Humanist Manifesto - Milestone Documents

Humanist Manifesto

( 1933 )

Audience

The Humanist Manifesto was published in the May–June 1933 edition of magazine The New Humanist, which was subtitled “a Bulletin of the Humanist Fellowship.” The magazine had been founded in 1927 and published its first issue in 1928. In the inaugural issue, the president of the Humanist Fellowship, H. C. Creel, wrote:

The membership of the Fellowship is not, at present, limited to persons of any single type of interest or any single walk of life. It is hoped that, as it grows, this will continue to be the case. Humanism, to be worthy of its ideals, neither can be a neo-ecclesiasticism nor a neo-scholasticism. We are interested, primarily, in building a society in which every human being shall have the greatest possible opportunity for the best possible life. Insofar as we are Humanists, every secondary interest must be judged by this prime criterion.

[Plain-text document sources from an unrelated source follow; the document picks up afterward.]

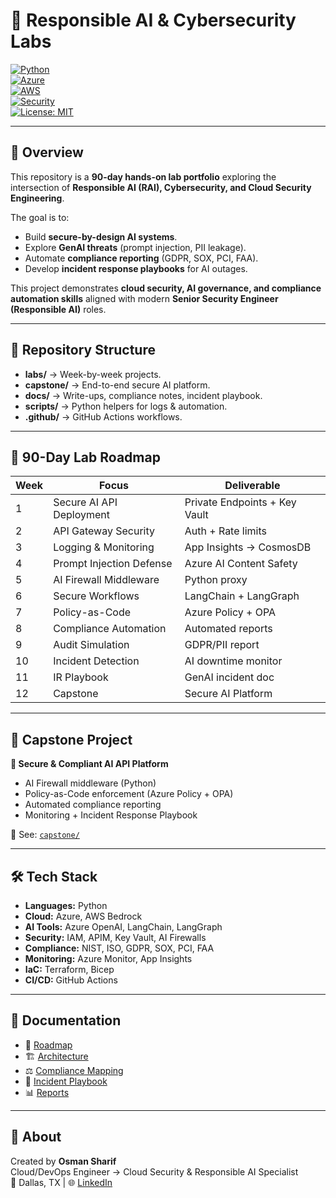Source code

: # 📘 Responsible AI & Cybersecurity Labs  

[![Python](https://img.shields.io/badge/Python-3.10+-blue.svg)](https://www.python.org/)  
[![Azure](https://img.shields.io/badge/Azure-Cloud-informational.svg)](https://azure.microsoft.com/)  
[![AWS](https://img.shields.io/badge/AWS-Bedrock-orange.svg)](https://aws.amazon.com/)  
[![Security](https://img.shields.io/badge/Focus-Cybersecurity-red.svg)](https://www.nist.gov/cyberframework)  
[![License: MIT](https://img.shields.io/badge/License-MIT-green.svg)](LICENSE)  

---

## 📌 Overview
This repository is a **90-day hands-on lab portfolio** exploring the intersection of **Responsible AI (RAI), Cybersecurity, and Cloud Security Engineering**.  

The goal is to:  
- Build **secure-by-design AI systems**.  
- Explore **GenAI threats** (prompt injection, PII leakage).  
- Automate **compliance reporting** (GDPR, SOX, PCI, FAA).  
- Develop **incident response playbooks** for AI outages.  

This project demonstrates **cloud security, AI governance, and compliance automation skills** aligned with modern **Senior Security Engineer (Responsible AI)** roles.  

---

## 📂 Repository Structure


- **labs/** → Week-by-week projects.  
- **capstone/** → End-to-end secure AI platform.  
- **docs/** → Write-ups, compliance notes, incident playbook.  
- **scripts/** → Python helpers for logs & automation.  
- **.github/** → GitHub Actions workflows.  

---

## 📅 90-Day Lab Roadmap

| Week | Focus | Deliverable |
|------|-------|-------------|
| 1 | Secure AI API Deployment | Private Endpoints + Key Vault |
| 2 | API Gateway Security | Auth + Rate limits |
| 3 | Logging & Monitoring | App Insights → CosmosDB |
| 4 | Prompt Injection Defense | Azure AI Content Safety |
| 5 | AI Firewall Middleware | Python proxy |
| 6 | Secure Workflows | LangChain + LangGraph |
| 7 | Policy-as-Code | Azure Policy + OPA |
| 8 | Compliance Automation | Automated reports |
| 9 | Audit Simulation | GDPR/PII report |
| 10 | Incident Detection | AI downtime monitor |
| 11 | IR Playbook | GenAI incident doc |
| 12 | Capstone | Secure AI Platform |

---

## 🚀 Capstone Project
**🔐 Secure & Compliant AI API Platform**  
- AI Firewall middleware (Python)  
- Policy-as-Code enforcement (Azure Policy + OPA)  
- Automated compliance reporting  
- Monitoring + Incident Response Playbook  

📂 See: [`capstone/`](capstone/)  

---

## 🛠️ Tech Stack
- **Languages:** Python  
- **Cloud:** Azure, AWS Bedrock  
- **AI Tools:** Azure OpenAI, LangChain, LangGraph  
- **Security:** IAM, APIM, Key Vault, AI Firewalls  
- **Compliance:** NIST, ISO, GDPR, SOX, PCI, FAA  
- **Monitoring:** Azure Monitor, App Insights  
- **IaC:** Terraform, Bicep  
- **CI/CD:** GitHub Actions  

---

## 📖 Documentation
- 📑 [Roadmap](docs/00-roadmap.md)  
- 🏗 [Architecture](docs/01-architecture.md)  
- ⚖️ [Compliance Mapping](docs/02-compliance.md)  
- 🚨 [Incident Playbook](docs/03-incident-playbook.md)  
- 📊 [Reports](docs/reports/)  

---

## 📌 About
Created by **Osman Sharif**  
Cloud/DevOps Engineer → Cloud Security & Responsible AI Specialist  
📍 Dallas, TX | 🌐 [LinkedIn](https://linkedin.com/in/osman-sharif)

In the second issue, Creel wrote that the purpose of the publication was to bring “the Humanists of this country (and of the world, if possible) into relations of mutual awareness and cooperation.” Thus, the audience for the Humanist Manifesto included not only people interested in humanism per se but also people interested in religious dialogue, particularly dialogue about the role, function, and meaning of religion in the modern world. Additionally, the magazine functioned as a resource for clerics, especially Unitarian clerics, who found in it ideas for the content of services.